- _Task prompt_: Starting at the first line of the data below, write out each line exactly until you reach the line containing "Um dies zu gewährleisten", and include that line too.

Items from a dataset:
⁂

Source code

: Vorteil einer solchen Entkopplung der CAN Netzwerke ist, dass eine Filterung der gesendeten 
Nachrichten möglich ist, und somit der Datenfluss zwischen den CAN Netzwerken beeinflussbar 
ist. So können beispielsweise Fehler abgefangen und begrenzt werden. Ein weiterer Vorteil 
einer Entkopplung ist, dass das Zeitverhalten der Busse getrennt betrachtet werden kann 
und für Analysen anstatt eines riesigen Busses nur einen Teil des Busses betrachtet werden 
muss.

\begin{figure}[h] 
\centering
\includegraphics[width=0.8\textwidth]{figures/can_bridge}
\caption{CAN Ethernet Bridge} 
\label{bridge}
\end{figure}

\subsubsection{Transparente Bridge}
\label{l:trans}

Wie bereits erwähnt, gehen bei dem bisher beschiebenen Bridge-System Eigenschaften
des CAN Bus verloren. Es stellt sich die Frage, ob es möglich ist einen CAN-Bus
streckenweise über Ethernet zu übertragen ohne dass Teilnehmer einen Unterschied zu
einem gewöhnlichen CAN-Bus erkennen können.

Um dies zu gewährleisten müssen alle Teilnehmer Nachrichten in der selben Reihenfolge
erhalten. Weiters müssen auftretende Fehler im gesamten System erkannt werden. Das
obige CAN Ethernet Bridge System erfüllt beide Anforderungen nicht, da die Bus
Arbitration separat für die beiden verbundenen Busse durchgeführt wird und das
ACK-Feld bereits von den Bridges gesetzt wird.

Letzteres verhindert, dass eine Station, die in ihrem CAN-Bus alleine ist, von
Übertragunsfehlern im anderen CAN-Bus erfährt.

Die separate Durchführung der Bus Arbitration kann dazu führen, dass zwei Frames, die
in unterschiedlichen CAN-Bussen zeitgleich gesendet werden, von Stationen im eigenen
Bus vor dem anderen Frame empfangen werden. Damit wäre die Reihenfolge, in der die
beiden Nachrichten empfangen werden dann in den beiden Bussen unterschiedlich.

⁂

- _Result_:
Source code

: Vorteil einer solchen Entkopplung der CAN Netzwerke ist, dass eine Filterung der gesendeten 
Nachrichten möglich ist, und somit der Datenfluss zwischen den CAN Netzwerken beeinflussbar 
ist. So können beispielsweise Fehler abgefangen und begrenzt werden. Ein weiterer Vorteil 
einer Entkopplung ist, dass das Zeitverhalten der Busse getrennt betrachtet werden kann 
und für Analysen anstatt eines riesigen Busses nur einen Teil des Busses betrachtet werden 
muss.

\begin{figure}[h] 
\centering
\includegraphics[width=0.8\textwidth]{figures/can_bridge}
\caption{CAN Ethernet Bridge} 
\label{bridge}
\end{figure}

\subsubsection{Transparente Bridge}
\label{l:trans}

Wie bereits erwähnt, gehen bei dem bisher beschiebenen Bridge-System Eigenschaften
des CAN Bus verloren. Es stellt sich die Frage, ob es möglich ist einen CAN-Bus
streckenweise über Ethernet zu übertragen ohne dass Teilnehmer einen Unterschied zu
einem gewöhnlichen CAN-Bus erkennen können.

Um dies zu gewährleisten müssen alle Teilnehmer Nachrichten in der selben Reihenfolge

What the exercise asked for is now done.